Information section start
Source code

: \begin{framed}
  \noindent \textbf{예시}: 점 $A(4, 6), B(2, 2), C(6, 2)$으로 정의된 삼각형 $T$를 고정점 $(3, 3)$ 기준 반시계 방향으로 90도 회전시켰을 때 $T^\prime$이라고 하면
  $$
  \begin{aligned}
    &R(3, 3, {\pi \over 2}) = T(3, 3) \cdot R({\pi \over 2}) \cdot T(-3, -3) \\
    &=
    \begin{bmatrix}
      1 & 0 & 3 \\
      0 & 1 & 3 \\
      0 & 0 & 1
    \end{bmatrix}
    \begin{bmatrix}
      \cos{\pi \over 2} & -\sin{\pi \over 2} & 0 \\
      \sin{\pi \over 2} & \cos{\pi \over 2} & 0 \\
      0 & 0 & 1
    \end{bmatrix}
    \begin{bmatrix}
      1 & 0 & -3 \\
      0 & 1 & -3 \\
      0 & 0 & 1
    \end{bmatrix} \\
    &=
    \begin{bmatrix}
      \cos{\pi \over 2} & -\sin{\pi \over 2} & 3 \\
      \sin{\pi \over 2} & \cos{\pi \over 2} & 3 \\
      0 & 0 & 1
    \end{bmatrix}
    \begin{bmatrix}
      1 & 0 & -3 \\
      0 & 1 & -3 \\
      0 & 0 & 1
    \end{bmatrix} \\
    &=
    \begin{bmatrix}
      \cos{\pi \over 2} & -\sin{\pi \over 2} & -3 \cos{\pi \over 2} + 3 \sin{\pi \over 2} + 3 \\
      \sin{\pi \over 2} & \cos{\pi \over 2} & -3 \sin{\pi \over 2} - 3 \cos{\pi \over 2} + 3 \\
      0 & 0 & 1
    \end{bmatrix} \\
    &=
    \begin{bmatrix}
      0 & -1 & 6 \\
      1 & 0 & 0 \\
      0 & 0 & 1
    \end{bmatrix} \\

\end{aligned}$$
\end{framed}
Information section end
### [Aim of the task]
Repeat all of the entries exactly.

### [Solution]
Source code

: \begin{framed}
  \noindent \textbf{예시}: 점 $A(4, 6), B(2, 2), C(6, 2)$으로 정의된 삼각형 $T$를 고정점 $(3, 3)$ 기준 반시계 방향으로 90도 회전시켰을 때 $T^\prime$이라고 하면
  $$
  \begin{aligned}
    &R(3, 3, {\pi \over 2}) = T(3, 3) \cdot R({\pi \over 2}) \cdot T(-3, -3) \\
    &=
    \begin{bmatrix}
      1 & 0 & 3 \\
      0 & 1 & 3 \\
      0 & 0 & 1
    \end{bmatrix}
    \begin{bmatrix}
      \cos{\pi \over 2} & -\sin{\pi \over 2} & 0 \\
      \sin{\pi \over 2} & \cos{\pi \over 2} & 0 \\
      0 & 0 & 1
    \end{bmatrix}
    \begin{bmatrix}
      1 & 0 & -3 \\
      0 & 1 & -3 \\
      0 & 0 & 1
    \end{bmatrix} \\
    &=
    \begin{bmatrix}
      \cos{\pi \over 2} & -\sin{\pi \over 2} & 3 \\
      \sin{\pi \over 2} & \cos{\pi \over 2} & 3 \\
      0 & 0 & 1
    \end{bmatrix}
    \begin{bmatrix}
      1 & 0 & -3 \\
      0 & 1 & -3 \\
      0 & 0 & 1
    \end{bmatrix} \\
    &=
    \begin{bmatrix}
      \cos{\pi \over 2} & -\sin{\pi \over 2} & -3 \cos{\pi \over 2} + 3 \sin{\pi \over 2} + 3 \\
      \sin{\pi \over 2} & \cos{\pi \over 2} & -3 \sin{\pi \over 2} - 3 \cos{\pi \over 2} + 3 \\
      0 & 0 & 1
    \end{bmatrix} \\
    &=
    \begin{bmatrix}
      0 & -1 & 6 \\
      1 & 0 & 0 \\
      0 & 0 & 1
    \end{bmatrix} \\

\end{aligned}$$
\end{framed}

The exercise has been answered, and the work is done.